* _What you will do_: Repeat each record that follows, keeping it identical.

* _Records from a data collection_:

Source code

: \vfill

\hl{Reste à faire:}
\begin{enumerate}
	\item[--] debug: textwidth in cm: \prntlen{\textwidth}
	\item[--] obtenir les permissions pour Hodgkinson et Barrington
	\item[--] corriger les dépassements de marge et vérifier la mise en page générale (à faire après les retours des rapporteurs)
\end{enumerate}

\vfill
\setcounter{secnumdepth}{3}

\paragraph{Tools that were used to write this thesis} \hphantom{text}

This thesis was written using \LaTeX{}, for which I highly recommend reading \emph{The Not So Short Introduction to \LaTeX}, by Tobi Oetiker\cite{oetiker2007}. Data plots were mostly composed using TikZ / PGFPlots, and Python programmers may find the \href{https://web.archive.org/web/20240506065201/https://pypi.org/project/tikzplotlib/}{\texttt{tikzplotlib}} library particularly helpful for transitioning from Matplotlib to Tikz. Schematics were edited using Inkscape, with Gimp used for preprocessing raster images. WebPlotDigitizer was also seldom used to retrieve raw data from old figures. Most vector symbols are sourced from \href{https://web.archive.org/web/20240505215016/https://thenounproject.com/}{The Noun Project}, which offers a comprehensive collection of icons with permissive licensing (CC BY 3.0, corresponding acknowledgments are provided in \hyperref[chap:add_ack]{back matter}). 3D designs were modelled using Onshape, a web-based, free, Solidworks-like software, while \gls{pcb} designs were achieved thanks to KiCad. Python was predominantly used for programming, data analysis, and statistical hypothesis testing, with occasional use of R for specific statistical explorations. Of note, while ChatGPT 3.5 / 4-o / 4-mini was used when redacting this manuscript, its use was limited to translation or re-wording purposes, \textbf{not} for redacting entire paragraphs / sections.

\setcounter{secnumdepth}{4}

* _Reply_:
Source code

: \vfill

\hl{Reste à faire:}
\begin{enumerate}
	\item[--] debug: textwidth in cm: \prntlen{\textwidth}
	\item[--] obtenir les permissions pour Hodgkinson et Barrington
	\item[--] corriger les dépassements de marge et vérifier la mise en page générale (à faire après les retours des rapporteurs)
\end{enumerate}

\vfill
\setcounter{secnumdepth}{3}

\paragraph{Tools that were used to write this thesis} \hphantom{text}

This thesis was written using \LaTeX{}, for which I highly recommend reading \emph{The Not So Short Introduction to \LaTeX}, by Tobi Oetiker\cite{oetiker2007}. Data plots were mostly composed using TikZ / PGFPlots, and Python programmers may find the \href{https://web.archive.org/web/20240506065201/https://pypi.org/project/tikzplotlib/}{\texttt{tikzplotlib}} library particularly helpful for transitioning from Matplotlib to Tikz. Schematics were edited using Inkscape, with Gimp used for preprocessing raster images. WebPlotDigitizer was also seldom used to retrieve raw data from old figures. Most vector symbols are sourced from \href{https://web.archive.org/web/20240505215016/https://thenounproject.com/}{The Noun Project}, which offers a comprehensive collection of icons with permissive licensing (CC BY 3.0, corresponding acknowledgments are provided in \hyperref[chap:add_ack]{back matter}). 3D designs were modelled using Onshape, a web-based, free, Solidworks-like software, while \gls{pcb} designs were achieved thanks to KiCad. Python was predominantly used for programming, data analysis, and statistical hypothesis testing, with occasional use of R for specific statistical explorations. Of note, while ChatGPT 3.5 / 4-o / 4-mini was used when redacting this manuscript, its use was limited to translation or re-wording purposes, \textbf{not} for redacting entire paragraphs / sections.

\setcounter{secnumdepth}{4}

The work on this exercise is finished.